Closed maisonobe closed 2 years ago
axkr
commented
2 years ago I think using the rosen iterator as a basis should be faster:
Often we don't need the complete partition as a full list for example in "pattern matching". A "step visitor pattern" can decide, if we stop at a "matching iteration":
maisonobe
commented
2 years ago You are right, this is exactly what I needed!
I was going to refactor the algorithm to use a Stream API which would have allowed to filter the partitions upon generation.

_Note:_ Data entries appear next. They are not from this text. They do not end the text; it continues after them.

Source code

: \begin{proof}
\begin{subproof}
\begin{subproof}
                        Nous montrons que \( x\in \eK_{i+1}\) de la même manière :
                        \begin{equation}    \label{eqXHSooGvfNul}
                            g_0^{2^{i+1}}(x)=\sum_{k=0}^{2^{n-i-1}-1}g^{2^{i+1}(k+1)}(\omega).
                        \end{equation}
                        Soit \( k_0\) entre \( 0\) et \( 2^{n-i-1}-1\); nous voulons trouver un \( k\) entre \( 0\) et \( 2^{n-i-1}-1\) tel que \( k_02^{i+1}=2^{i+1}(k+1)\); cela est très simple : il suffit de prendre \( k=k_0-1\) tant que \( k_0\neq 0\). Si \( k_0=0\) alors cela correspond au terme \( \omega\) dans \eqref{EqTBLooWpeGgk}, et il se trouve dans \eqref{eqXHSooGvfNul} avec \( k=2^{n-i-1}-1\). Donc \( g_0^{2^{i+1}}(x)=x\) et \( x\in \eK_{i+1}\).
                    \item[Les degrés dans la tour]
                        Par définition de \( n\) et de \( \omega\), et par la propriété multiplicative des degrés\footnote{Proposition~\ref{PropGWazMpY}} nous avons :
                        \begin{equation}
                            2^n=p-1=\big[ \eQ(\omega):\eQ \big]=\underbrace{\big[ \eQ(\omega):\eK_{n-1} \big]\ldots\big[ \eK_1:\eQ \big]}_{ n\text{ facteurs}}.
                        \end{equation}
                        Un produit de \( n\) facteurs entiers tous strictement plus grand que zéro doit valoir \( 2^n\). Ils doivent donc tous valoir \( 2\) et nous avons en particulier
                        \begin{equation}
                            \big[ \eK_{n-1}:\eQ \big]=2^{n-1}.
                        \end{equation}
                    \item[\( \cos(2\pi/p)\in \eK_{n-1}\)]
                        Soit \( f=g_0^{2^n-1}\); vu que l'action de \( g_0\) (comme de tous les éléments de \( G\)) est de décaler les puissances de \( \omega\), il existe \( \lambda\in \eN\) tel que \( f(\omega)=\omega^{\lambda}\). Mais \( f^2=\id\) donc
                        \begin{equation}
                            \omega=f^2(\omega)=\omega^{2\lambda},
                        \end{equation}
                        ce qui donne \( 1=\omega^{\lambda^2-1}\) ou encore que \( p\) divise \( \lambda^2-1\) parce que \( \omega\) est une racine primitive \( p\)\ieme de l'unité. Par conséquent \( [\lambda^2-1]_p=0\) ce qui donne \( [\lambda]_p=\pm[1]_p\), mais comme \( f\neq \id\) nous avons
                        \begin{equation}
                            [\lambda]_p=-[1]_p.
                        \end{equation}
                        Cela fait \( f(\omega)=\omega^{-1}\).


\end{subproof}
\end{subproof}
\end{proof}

Would you allow me to copy this code and put it in Hipparchus by changing its license from GPLV3 to Apache 2?
axkr
commented
2 years ago Would you allow me to copy this code and put it in Hipparchus by changing its license from GPLV3 to Apache 2?
Yes, no problem
maisonobe
commented
2 years ago Upon testing, it doesn't seem to be equivalent to my needs, so I will keep both implementations.
The Rosen algorithm gives the count, so for example RosenNumberPartitionIterator(4, 2) generates the three arrays:
[1, 3]
[2, 2]
[3, 1]However, there are several ways to distribute the elements within these arrays. What I needed was an algorithm that would produce the 7 partitions, not just count their number of elements:
{ 1, 2, 3 }, { 4 }
{ 1, 2, 4 }, { 3 }
{ 1, 2 }, { 3, 4 }
{ 1, 3, 4 }, { 2 }
{ 1, 3 }, { 2, 4 }
{ 1, 4 }, { 2, 3 }
{ 1 }, { 2, 3, 4 }I have set up the two implementations as they provide two different and complementary results.
The implementation based on B. Djokić algorithm has been changed to a Stream API. It allows filtering the partitions during generation, typically to select only the ones with a specific number of parts, which is the main use case. This change also avoids huge memory consumption as the number of partitions grows up fast (there are more than 10 billions of partitions of a 16 elements set). On my computer, I was not able to go past 12 elements with the version that stored everything, but with the Stream version I could generate the 10 billions partitions for 16 elements (it took about 20 minutes on a desktop computer with an AMD Ryzen 5 3600 processor and 16GB RAM running Linux).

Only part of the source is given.